**Activity**
How many lines in the records below contain the word "Remove"? State that number and nothing more.

Extracted records
+ + + +
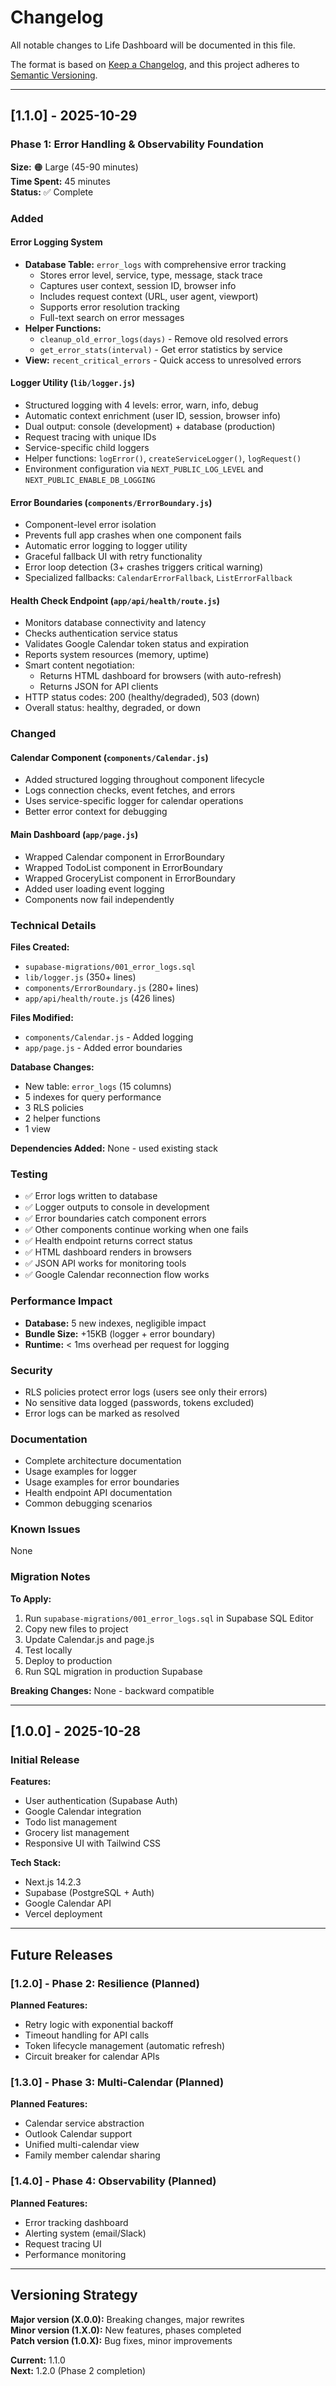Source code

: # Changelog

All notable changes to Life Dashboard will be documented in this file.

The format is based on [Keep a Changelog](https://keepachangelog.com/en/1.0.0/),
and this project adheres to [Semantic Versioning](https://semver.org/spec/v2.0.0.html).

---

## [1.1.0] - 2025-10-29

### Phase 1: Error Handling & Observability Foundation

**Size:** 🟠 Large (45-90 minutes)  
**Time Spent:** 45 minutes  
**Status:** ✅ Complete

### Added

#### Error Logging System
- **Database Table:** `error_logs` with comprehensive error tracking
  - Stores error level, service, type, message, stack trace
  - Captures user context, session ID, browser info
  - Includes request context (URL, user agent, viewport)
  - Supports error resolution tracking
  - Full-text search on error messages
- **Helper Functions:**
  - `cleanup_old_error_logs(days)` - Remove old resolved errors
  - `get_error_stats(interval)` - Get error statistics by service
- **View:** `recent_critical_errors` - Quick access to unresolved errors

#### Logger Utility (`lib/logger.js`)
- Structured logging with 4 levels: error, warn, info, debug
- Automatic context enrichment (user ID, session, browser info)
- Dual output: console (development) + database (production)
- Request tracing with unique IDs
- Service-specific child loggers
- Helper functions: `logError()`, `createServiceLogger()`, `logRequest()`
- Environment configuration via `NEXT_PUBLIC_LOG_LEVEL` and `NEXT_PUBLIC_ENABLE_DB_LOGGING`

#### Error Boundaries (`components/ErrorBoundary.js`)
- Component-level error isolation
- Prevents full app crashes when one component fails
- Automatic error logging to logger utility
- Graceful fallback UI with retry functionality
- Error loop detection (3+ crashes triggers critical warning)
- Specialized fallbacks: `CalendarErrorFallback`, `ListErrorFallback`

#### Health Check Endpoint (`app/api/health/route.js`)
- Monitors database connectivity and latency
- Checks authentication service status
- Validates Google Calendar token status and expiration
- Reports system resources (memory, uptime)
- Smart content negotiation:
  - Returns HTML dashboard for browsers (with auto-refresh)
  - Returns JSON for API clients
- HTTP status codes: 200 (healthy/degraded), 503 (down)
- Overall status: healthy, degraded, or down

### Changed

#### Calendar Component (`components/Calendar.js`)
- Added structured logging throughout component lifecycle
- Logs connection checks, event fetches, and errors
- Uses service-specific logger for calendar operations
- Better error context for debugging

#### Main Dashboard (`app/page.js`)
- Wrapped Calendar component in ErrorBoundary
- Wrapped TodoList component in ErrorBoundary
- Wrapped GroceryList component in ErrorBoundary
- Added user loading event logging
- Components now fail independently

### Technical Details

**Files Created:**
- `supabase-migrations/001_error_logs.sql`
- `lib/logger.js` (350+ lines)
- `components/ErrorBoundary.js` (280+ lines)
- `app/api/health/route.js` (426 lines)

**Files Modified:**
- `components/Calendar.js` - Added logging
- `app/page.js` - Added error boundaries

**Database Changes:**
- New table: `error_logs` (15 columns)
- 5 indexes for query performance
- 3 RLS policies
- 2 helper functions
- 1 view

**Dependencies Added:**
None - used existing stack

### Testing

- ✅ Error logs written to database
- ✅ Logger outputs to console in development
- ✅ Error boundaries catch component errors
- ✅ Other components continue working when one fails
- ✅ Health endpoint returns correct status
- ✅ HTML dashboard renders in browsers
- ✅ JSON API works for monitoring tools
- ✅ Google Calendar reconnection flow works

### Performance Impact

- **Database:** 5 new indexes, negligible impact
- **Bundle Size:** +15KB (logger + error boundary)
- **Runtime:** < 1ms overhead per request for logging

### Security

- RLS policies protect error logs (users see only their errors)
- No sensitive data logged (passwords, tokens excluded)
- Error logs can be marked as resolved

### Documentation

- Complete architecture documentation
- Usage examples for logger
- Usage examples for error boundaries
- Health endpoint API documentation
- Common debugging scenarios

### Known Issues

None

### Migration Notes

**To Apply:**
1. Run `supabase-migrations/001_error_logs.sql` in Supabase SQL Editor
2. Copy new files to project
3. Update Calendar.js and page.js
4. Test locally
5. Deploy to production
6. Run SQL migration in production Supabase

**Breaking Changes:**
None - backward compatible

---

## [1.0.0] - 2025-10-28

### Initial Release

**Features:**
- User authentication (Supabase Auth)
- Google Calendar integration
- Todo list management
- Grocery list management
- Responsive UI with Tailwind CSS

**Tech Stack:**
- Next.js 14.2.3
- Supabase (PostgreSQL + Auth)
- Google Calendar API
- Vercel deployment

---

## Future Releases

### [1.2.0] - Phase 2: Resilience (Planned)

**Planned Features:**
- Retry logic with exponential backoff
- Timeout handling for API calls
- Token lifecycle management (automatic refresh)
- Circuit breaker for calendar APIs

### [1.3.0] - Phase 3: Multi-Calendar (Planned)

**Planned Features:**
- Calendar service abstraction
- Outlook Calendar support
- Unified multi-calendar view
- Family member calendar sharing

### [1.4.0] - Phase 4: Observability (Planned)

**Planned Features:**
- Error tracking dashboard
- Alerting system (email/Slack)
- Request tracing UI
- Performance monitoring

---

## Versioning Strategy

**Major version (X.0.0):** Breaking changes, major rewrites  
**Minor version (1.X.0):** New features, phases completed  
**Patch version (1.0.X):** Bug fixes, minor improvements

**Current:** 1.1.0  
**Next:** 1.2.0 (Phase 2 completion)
+ + + +
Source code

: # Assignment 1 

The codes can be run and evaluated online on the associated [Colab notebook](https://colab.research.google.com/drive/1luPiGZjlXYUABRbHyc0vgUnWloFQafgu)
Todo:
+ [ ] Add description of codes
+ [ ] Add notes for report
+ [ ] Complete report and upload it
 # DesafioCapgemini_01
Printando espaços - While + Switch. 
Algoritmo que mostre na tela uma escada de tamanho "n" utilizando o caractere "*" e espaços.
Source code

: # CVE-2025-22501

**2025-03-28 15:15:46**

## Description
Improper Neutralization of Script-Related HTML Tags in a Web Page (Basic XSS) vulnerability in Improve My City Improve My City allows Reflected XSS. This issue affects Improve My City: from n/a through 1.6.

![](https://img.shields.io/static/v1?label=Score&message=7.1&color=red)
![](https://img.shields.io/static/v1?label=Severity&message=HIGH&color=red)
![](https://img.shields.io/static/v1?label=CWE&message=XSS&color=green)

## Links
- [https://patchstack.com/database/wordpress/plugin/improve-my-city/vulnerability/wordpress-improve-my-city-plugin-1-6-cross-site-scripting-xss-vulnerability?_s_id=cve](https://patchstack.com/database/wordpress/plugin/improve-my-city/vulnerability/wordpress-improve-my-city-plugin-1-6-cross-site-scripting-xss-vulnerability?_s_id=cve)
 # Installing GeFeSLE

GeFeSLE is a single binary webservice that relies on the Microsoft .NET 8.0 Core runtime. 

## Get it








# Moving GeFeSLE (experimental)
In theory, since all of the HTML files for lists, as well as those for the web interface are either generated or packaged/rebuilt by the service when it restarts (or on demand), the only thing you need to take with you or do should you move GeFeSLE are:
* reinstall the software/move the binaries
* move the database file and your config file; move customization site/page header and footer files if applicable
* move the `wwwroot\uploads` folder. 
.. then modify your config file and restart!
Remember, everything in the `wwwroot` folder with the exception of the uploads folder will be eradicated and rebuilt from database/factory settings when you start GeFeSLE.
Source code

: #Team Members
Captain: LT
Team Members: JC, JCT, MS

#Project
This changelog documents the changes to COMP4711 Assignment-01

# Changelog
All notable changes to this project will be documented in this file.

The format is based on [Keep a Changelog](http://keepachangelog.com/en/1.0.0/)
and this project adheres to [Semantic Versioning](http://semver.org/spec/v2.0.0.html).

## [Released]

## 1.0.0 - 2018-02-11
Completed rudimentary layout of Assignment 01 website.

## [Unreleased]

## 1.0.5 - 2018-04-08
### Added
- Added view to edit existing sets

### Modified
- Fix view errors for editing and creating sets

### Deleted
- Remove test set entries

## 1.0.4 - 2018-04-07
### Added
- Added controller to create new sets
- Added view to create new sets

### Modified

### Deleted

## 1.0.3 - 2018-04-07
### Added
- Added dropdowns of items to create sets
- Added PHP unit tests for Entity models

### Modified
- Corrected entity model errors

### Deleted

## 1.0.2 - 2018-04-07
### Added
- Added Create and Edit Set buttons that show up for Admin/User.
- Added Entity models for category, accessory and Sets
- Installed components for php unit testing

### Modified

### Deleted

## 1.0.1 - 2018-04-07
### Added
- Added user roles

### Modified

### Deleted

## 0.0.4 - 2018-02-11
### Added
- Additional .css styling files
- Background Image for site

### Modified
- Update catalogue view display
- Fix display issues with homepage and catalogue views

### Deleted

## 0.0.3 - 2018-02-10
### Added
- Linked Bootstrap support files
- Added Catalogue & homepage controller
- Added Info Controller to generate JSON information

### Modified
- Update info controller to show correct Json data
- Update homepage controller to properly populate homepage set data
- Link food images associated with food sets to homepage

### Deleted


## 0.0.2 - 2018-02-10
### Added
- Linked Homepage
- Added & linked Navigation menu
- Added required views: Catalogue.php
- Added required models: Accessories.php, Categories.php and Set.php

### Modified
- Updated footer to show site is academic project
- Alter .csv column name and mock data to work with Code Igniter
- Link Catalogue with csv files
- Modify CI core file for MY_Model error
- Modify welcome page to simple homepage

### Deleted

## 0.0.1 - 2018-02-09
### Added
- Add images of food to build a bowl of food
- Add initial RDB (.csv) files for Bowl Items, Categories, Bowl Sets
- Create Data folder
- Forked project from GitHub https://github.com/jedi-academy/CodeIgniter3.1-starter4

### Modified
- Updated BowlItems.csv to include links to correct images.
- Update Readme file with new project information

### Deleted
+ + + +
**Solution for this exercise**
2